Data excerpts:
···

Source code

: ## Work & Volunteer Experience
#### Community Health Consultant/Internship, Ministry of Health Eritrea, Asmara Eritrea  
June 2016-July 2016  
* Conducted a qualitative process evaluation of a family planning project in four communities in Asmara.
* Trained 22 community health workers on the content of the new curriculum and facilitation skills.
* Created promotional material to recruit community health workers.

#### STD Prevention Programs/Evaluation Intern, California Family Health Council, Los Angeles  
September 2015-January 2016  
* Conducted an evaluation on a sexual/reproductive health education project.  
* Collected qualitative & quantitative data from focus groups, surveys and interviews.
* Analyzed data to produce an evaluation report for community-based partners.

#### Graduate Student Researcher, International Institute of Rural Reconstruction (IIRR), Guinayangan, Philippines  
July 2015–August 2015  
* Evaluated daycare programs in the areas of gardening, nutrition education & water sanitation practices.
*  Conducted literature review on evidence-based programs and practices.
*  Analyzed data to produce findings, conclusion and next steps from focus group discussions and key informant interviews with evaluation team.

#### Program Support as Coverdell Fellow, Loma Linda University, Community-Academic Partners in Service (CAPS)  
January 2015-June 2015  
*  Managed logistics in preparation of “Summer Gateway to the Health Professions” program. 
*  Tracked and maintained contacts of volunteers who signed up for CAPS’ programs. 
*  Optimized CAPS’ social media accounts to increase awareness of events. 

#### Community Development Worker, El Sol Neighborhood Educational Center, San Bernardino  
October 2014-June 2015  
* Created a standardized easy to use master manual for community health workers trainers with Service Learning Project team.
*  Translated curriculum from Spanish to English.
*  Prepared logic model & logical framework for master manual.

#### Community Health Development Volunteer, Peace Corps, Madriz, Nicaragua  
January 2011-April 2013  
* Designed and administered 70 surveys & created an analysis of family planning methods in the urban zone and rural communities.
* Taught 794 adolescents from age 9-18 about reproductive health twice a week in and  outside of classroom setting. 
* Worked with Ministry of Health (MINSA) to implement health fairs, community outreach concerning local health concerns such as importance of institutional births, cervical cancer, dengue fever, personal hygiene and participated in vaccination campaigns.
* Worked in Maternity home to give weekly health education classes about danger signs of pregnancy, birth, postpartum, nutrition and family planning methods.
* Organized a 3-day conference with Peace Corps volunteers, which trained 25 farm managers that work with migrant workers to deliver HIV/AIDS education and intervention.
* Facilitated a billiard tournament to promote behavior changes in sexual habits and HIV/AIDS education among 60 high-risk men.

···

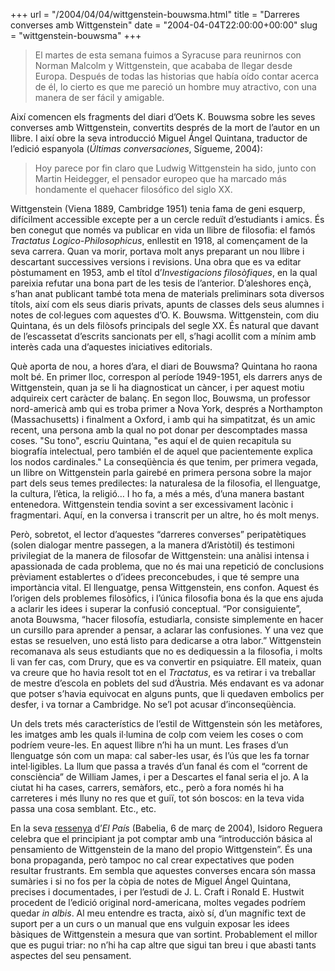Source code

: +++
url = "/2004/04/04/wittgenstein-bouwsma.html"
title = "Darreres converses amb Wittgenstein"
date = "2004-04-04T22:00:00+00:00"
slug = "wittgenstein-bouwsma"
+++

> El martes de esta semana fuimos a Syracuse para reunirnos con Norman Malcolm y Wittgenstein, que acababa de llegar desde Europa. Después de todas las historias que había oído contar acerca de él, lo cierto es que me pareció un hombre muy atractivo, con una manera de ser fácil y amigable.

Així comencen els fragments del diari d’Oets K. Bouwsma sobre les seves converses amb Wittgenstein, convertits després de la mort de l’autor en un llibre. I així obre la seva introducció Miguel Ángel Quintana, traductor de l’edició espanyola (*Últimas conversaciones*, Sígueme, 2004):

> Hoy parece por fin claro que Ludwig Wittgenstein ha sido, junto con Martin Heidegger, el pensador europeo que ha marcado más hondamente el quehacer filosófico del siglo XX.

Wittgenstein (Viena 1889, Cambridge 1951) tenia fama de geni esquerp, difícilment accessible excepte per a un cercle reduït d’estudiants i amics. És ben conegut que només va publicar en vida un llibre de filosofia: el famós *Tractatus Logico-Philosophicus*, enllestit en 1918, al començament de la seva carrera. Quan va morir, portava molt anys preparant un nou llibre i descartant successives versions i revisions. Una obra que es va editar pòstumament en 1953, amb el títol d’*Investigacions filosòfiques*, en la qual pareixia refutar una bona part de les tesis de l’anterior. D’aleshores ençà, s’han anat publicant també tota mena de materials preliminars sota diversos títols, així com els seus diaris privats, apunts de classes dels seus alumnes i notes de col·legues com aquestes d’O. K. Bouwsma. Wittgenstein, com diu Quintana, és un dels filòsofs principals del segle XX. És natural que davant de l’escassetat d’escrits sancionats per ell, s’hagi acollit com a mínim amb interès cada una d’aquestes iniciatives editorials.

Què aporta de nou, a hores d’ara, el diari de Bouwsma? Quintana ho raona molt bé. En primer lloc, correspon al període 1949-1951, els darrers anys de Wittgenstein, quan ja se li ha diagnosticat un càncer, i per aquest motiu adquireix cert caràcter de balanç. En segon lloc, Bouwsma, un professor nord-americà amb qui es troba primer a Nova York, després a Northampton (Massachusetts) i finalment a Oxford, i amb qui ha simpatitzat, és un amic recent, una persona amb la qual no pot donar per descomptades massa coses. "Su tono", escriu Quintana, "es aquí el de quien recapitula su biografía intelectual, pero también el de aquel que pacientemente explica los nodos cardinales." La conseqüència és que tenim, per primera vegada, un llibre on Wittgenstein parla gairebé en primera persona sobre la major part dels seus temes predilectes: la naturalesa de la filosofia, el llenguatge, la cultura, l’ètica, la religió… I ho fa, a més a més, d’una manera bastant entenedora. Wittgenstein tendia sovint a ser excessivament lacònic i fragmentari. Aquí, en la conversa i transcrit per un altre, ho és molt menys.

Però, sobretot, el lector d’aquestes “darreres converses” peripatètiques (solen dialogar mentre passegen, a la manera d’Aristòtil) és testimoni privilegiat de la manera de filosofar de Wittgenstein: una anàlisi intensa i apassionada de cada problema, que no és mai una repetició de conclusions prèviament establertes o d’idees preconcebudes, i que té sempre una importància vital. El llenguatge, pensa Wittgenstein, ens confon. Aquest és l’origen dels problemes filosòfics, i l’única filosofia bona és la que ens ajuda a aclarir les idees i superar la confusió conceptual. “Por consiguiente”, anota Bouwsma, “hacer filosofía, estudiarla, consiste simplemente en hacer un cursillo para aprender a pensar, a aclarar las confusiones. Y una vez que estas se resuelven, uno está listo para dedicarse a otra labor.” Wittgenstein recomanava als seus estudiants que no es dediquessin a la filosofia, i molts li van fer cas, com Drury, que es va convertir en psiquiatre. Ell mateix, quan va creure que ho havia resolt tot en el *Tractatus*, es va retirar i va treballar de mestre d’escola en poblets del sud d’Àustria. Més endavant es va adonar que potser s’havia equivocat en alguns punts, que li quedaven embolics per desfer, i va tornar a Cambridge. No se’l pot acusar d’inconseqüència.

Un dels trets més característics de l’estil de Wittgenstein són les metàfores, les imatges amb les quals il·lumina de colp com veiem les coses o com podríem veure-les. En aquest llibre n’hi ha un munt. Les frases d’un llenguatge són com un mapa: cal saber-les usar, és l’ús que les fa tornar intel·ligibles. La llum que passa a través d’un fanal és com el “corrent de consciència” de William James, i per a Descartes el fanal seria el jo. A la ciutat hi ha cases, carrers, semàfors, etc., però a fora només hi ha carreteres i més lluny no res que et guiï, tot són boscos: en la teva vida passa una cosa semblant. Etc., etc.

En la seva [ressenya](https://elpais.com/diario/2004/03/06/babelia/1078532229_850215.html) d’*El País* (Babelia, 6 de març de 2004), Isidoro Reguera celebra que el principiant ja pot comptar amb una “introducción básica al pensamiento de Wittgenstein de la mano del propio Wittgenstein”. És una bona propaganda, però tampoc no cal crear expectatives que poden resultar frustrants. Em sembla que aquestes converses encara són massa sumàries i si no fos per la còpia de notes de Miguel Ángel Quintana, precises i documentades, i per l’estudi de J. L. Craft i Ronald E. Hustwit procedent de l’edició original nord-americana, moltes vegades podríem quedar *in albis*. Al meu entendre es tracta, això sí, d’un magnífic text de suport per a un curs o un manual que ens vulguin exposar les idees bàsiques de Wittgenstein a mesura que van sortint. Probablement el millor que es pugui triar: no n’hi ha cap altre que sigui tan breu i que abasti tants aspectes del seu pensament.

···

:: Your assignment ::
Show the lines in the entries above that include the string "Analyzed".

:: Task solution ::
* Analyzed data to produce an evaluation report for community-based partners.
*  Analyzed data to produce findings, conclusion and next steps from focus group discussions and key informant interviews with evaluation team.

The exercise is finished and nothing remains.